[STUDY MATERIAL — start]

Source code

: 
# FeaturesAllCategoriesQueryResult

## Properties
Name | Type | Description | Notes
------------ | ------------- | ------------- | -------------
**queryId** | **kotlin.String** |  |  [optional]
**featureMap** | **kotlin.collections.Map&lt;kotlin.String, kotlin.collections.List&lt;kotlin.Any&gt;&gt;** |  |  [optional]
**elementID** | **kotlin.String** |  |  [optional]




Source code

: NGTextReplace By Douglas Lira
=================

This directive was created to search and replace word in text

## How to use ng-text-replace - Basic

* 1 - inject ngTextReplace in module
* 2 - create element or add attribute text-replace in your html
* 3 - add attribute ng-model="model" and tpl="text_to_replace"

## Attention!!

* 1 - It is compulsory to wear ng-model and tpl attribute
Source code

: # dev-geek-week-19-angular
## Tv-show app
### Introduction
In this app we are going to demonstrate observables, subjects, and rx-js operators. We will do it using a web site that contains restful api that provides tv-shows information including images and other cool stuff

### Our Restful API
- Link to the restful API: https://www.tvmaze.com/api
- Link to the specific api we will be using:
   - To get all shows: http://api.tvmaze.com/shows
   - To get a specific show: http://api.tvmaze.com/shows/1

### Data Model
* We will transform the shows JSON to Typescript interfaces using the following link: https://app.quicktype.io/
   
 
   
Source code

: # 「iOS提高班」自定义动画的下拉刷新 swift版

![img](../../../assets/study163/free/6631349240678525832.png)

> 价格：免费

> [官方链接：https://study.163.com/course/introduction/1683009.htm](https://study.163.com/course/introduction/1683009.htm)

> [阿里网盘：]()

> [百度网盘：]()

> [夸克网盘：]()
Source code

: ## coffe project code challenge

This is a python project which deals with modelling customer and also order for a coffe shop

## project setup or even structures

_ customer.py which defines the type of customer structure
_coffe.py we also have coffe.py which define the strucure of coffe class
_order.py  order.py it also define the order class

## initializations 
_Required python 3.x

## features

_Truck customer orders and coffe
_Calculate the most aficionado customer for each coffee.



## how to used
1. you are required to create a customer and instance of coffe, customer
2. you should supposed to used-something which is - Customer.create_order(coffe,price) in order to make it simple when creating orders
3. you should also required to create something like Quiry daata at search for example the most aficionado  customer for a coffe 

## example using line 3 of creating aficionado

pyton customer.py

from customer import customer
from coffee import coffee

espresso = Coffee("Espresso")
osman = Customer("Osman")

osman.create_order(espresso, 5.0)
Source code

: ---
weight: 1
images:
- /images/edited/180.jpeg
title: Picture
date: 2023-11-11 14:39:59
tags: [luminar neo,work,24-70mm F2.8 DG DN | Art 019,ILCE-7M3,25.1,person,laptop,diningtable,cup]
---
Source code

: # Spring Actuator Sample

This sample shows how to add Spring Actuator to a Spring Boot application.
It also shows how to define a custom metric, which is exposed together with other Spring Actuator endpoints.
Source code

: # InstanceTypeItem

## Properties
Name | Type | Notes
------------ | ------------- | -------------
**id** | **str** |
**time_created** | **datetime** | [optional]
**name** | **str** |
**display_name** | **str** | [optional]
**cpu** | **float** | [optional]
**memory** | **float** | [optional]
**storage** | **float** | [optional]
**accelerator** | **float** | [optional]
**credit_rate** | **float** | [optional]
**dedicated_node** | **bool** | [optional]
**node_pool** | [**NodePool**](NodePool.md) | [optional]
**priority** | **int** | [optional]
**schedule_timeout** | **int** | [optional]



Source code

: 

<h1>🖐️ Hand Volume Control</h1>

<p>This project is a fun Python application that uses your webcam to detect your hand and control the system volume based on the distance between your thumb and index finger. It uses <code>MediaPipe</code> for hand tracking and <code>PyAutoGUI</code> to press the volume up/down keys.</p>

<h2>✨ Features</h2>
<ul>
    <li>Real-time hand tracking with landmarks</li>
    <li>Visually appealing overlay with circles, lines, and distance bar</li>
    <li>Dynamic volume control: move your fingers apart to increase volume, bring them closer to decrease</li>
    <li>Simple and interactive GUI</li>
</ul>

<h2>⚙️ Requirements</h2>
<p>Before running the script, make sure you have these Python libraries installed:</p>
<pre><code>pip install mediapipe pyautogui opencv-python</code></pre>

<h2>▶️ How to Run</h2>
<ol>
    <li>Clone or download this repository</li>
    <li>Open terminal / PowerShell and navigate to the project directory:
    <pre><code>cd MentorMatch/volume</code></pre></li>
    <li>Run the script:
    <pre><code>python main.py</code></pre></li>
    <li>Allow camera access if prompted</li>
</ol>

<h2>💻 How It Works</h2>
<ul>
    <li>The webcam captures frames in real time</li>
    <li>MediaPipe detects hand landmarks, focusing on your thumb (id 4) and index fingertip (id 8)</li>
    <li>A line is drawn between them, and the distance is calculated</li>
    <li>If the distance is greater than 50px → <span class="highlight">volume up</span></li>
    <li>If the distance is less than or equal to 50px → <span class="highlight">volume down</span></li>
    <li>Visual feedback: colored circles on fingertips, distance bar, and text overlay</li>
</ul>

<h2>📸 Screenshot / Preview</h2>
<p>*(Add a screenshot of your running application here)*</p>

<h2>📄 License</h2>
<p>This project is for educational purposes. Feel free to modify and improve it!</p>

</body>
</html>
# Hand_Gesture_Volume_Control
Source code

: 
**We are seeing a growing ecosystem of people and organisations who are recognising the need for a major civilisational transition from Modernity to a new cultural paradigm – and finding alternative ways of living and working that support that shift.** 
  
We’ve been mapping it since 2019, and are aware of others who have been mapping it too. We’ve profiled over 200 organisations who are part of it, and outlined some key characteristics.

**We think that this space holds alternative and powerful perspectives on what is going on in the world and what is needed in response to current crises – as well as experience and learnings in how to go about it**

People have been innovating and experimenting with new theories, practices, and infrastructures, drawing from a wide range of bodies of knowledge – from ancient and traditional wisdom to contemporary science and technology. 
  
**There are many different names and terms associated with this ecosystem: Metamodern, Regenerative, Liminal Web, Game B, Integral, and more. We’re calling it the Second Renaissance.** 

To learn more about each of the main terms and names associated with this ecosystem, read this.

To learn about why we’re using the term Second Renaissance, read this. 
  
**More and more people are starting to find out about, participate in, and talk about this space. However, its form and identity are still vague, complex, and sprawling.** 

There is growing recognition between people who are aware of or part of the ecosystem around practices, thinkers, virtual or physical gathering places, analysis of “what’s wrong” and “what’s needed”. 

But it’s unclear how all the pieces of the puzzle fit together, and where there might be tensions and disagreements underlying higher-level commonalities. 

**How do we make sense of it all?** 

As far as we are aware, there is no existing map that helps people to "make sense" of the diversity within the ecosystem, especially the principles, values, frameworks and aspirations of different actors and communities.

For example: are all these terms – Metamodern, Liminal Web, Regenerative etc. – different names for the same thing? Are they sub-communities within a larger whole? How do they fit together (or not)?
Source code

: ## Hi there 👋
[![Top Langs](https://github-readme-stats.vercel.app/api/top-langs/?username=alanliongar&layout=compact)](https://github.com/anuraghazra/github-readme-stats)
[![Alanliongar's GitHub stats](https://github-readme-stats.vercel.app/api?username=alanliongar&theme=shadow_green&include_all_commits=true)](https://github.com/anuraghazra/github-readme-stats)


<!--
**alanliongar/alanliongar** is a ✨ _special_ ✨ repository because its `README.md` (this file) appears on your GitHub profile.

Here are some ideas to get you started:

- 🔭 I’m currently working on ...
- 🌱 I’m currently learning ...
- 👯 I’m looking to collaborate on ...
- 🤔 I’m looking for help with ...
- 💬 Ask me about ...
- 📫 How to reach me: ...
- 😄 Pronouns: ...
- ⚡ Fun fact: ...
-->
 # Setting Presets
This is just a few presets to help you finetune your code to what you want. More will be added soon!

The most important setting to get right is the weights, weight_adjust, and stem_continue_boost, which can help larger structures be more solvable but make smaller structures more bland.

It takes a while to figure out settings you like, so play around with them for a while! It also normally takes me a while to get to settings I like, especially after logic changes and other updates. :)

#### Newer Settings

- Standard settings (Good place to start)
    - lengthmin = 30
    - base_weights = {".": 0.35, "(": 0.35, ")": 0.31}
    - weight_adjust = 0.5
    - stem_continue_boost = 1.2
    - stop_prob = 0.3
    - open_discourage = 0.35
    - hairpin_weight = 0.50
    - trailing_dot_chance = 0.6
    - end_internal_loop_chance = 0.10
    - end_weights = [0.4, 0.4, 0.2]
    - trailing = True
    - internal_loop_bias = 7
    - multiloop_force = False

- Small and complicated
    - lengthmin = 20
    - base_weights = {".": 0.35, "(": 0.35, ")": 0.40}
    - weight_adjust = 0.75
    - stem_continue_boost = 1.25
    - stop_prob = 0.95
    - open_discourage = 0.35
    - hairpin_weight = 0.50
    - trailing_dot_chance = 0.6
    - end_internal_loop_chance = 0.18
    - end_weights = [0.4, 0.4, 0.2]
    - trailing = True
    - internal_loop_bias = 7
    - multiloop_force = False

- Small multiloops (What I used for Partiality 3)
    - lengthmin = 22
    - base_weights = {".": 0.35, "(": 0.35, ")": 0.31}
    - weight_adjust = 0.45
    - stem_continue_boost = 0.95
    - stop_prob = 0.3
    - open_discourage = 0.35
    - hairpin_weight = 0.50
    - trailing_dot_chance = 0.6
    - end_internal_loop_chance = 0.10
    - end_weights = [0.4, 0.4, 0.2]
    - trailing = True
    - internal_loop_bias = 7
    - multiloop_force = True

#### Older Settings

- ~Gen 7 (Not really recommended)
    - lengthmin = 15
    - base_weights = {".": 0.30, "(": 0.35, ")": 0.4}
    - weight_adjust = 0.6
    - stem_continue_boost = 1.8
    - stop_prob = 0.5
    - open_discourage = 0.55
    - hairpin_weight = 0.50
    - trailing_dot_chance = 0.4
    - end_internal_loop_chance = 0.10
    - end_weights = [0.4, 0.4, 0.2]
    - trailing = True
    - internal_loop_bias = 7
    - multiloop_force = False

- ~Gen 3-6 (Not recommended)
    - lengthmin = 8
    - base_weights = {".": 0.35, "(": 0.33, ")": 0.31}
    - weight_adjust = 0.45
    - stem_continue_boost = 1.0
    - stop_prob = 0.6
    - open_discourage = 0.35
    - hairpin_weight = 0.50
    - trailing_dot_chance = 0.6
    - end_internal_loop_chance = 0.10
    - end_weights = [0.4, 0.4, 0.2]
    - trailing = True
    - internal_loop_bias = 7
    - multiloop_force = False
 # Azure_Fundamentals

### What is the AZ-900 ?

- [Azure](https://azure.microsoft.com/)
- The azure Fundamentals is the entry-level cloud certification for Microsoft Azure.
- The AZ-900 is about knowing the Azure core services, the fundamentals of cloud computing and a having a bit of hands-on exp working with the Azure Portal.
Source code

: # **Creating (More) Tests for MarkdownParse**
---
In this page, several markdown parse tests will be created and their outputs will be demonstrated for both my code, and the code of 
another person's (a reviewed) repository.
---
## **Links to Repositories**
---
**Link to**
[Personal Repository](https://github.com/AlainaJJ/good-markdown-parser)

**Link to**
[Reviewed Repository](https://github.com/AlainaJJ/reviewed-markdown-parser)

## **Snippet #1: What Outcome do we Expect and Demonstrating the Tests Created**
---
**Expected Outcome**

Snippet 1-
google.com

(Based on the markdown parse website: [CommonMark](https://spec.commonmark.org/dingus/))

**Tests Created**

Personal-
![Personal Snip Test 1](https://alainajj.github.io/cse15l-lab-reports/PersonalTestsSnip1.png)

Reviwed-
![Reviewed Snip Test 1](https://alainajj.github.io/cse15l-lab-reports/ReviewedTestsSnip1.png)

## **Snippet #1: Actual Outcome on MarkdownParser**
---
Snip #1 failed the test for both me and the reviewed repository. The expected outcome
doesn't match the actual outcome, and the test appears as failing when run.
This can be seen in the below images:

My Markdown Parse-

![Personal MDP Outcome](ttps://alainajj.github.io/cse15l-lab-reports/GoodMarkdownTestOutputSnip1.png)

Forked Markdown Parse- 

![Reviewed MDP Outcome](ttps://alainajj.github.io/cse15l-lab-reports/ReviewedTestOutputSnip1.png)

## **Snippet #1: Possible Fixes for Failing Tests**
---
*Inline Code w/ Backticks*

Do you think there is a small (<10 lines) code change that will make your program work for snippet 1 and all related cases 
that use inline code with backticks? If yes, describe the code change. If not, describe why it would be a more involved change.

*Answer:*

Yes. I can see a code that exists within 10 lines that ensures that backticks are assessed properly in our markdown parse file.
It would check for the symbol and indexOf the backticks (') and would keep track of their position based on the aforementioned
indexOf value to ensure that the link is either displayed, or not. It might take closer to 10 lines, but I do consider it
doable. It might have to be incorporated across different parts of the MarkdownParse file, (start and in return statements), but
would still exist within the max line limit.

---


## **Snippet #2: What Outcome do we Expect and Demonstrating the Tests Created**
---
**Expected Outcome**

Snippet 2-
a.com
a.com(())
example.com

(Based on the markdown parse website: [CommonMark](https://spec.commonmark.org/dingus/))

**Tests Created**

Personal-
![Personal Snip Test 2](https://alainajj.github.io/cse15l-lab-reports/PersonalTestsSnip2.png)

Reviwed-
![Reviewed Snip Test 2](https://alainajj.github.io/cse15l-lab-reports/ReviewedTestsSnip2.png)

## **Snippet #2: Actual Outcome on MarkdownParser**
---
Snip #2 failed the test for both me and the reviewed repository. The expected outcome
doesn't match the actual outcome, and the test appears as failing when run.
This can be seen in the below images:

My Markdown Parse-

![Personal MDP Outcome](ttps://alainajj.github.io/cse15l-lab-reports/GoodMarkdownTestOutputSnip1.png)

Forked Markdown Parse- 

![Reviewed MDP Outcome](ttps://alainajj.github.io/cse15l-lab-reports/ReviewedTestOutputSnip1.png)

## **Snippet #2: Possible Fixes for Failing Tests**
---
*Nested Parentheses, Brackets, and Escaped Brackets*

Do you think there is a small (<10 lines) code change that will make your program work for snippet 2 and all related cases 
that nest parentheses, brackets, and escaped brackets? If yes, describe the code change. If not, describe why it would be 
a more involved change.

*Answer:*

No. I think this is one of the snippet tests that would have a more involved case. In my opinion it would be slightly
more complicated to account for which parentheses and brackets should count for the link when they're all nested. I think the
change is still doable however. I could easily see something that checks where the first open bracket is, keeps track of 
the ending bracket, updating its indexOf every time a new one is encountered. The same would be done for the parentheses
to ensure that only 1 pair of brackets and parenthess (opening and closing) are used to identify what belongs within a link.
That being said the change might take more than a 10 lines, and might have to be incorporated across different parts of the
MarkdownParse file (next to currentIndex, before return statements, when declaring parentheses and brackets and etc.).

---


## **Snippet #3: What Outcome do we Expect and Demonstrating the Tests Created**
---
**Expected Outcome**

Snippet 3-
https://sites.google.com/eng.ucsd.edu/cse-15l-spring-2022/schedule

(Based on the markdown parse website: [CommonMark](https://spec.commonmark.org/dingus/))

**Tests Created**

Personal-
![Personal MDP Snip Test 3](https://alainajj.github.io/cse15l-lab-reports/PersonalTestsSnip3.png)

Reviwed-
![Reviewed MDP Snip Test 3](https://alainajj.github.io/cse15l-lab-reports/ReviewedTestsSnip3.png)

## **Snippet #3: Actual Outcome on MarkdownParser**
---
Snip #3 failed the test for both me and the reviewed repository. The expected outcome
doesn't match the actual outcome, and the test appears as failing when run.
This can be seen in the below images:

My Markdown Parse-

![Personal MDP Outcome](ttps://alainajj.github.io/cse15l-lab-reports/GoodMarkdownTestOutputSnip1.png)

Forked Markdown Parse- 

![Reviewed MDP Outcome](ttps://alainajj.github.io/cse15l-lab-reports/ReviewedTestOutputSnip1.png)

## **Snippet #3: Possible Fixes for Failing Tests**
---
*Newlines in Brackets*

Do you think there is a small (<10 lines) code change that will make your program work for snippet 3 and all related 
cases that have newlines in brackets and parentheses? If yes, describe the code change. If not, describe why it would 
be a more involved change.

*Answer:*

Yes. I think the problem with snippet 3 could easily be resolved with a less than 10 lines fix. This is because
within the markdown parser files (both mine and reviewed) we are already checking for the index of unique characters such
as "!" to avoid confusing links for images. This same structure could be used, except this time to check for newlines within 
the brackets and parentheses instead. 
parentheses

[STUDY MATERIAL — finish]

WHAT THIS TASK INVOLVES » "their" is the string to look for; please copy every line of the records above where it appears.

REPLY »
In this page, several markdown parse tests will be created and their outputs will be demonstrated for both my code, and the code of 
It would check for the symbol and indexOf the backticks (') and would keep track of their position based on the aforementioned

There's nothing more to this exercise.